You have failed to provide a working example that does the simple task I presented, which ired does perfectly. That's all I am looking for. A working example. You also claimed you would provide an explanation of why traditional grep -o is so slow when adding preceeding context, e.g., .{500}pattern. You never did. You decided to start whining incessantly about not being able to match substrings instead.
Again, I am not searching for repeating strings such as ABAB. I am searching for AB preceded or followed by unknown characters. Thus the "problem" you found is not one I am going to have given the way I'm using the program. Why would I care about it. It's a hex editor, not a program I use to do searches. I never searched for a repeating pattern. You did. Then you proceed to whine about it. Incessantly. Hoping to create some sort of diversion.

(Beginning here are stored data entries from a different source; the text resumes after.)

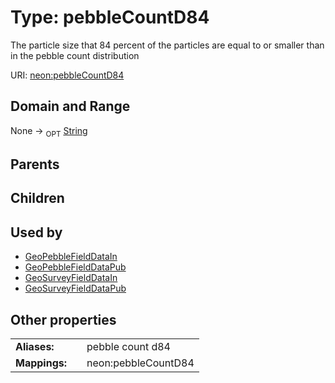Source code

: 
# Type: pebbleCountD84


The particle size that 84 percent of the particles are equal to or smaller than in the pebble count distribution

URI: [neon:pebbleCountD84](https://data.neonscience.org/pebbleCountD84)


## Domain and Range

None ->  <sub>OPT</sub> [String](types/String.md)

## Parents


## Children


## Used by

 * [GeoPebbleFieldDataIn](GeoPebbleFieldDataIn.md)
 * [GeoPebbleFieldDataPub](GeoPebbleFieldDataPub.md)
 * [GeoSurveyFieldDataIn](GeoSurveyFieldDataIn.md)
 * [GeoSurveyFieldDataPub](GeoSurveyFieldDataPub.md)

## Other properties

|  |  |  |
| --- | --- | --- |
| **Aliases:** | | pebble count d84 |
| **Mappings:** | | neon:pebbleCountD84 |

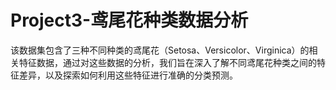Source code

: # Project3-鸢尾花种类数据分析
该数据集包含了三种不同种类的鸢尾花（Setosa、Versicolor、Virginica）的相关特征数据，通过对这些数据的分析，我们旨在深入了解不同鸢尾花种类之间的特征差异，以及探索如何利用这些特征进行准确的分类预测。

Further, if you were really paying attention, you would notice that in the scripts I presented I'm not using ired to search for strings (/"string"). I am searching multiple, catenated hex pairs (/737472696e67). ired is not intended to be used that way. Although it works for my purposes, ired is only intended to be used to search a single hex pair. The issue you spotted is applicable when searching _strings_, not searching a single hex pair. But I am not searching strings. I'm searching multiple hex pairs. And because the program is not intended to be used to match catenated hex pairs, I fully expected this might not work. As it happens, it works.
Unless an example is provided, it appears that using rg -o to _print_ (not just match) characters found trailing context that happen to be newlines (task #1) works about as well as using ired to search for repeating strings in a file (task #2). It does not work. This is not surprising to me since IMO there are better programs to do those tasks. As stated in the very first comment I made, I am interesed in programs that perform task #1. I do not need solutions for task #2. Despite what you may be selling.

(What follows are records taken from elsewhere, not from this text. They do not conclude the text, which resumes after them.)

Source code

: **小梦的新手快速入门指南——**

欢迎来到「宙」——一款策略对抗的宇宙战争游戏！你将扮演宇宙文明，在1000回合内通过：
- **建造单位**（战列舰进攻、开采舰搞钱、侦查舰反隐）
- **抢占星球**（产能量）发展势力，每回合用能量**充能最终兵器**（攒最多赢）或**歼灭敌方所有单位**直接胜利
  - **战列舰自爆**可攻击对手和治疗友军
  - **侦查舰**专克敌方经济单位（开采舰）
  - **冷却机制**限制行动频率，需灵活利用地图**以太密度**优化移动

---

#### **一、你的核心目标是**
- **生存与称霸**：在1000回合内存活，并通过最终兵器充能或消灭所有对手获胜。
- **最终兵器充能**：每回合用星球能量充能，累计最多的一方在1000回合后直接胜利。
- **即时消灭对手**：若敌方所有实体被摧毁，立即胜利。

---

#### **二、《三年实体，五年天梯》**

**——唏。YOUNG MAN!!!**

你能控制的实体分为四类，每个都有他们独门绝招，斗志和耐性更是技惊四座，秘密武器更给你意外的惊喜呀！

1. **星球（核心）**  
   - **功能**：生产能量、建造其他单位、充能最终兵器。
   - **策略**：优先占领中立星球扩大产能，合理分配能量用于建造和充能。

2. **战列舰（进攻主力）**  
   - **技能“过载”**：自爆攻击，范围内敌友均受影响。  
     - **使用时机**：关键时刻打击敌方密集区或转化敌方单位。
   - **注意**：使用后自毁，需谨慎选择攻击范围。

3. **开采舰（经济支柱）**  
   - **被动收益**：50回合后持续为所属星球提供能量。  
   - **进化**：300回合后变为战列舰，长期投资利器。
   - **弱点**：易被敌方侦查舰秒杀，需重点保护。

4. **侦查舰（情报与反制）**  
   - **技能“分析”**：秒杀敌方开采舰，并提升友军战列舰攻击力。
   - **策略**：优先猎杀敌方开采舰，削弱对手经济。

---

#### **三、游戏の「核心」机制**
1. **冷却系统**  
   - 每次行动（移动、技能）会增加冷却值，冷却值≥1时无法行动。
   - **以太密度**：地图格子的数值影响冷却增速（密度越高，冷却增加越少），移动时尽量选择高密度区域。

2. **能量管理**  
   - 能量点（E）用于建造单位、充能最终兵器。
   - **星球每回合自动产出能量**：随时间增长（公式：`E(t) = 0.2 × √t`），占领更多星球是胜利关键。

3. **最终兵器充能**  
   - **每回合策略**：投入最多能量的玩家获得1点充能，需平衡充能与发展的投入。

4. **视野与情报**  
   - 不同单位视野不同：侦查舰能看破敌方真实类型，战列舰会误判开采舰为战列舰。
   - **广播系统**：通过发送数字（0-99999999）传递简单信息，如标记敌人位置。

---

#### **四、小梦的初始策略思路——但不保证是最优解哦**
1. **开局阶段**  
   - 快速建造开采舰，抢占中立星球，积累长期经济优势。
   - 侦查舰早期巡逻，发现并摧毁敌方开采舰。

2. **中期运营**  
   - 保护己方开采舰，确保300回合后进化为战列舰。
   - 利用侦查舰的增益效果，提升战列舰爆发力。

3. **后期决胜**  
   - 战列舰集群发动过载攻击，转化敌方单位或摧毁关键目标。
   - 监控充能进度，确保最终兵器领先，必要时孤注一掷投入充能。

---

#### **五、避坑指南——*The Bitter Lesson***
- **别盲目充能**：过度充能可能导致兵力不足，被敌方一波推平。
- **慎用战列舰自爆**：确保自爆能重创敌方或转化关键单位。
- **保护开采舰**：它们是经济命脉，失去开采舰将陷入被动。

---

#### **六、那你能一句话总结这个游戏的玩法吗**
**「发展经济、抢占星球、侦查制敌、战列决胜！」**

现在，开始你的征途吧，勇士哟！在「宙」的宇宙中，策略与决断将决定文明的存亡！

I already told you how to make a dot match a newline.
I explained why repeating patterns can be expensive for regex engines to execute. It's a known issue among most regex engines.
I find it funny that you whine and dance around all your little use cases, but when it comes to actual reporting correct output, you just happen to conveniently assume that none of the strings you search for produce incorrect results.
As I already said, this entire conversation started by me correcting a perf claim where you snubbed your nose. That was my only point. You then decided to talk about a grander problem that I have never engaged in. I never once said rg meets your use cases. (Your use cases seem quite strange.) I don't give a shit if you think rg can replace broken software or not.
3. Test grep v3.6, ripgrep v14.0.3 and shell script; busybox is v1.34.1
busybox time grep -Eo .{35}https:.{4} test.json;
busybox time rg -o .{35}https:.{4} test.json;
busybox time sh -c "echo https:|1.sh 45 35 test.json"
We can make the script slower by using bash
busybox time bash -c "echo https:|1.sh 45 35 test.json"
Program size
du -h /usr/bin/grep
216K/usr/bin/grep
du -h /usr/bin/rg
5.7M/usr/bin/rg
du -hc /usr/bin/ired /bin/dash /usr/bin/tr /usr/bin/sed /usr/bin/od
456K/bin/dash
40K/usr/bin/ired
56K/usr/bin/tr
68K/usr/bin/od
104K/usr/bin/sed
724Ktotal
du -h /usr/bin/busybox /usr/bin/ired
772K/usr/bin/busybox
40K/usr/bin/ired
812Ktotal
readelf -d /bin/dash /usr/bin/busybox
File: /bin/dash
There is no dynamic section in this file.
File: /usr/bin/busybox
There is no dynamic section in this file.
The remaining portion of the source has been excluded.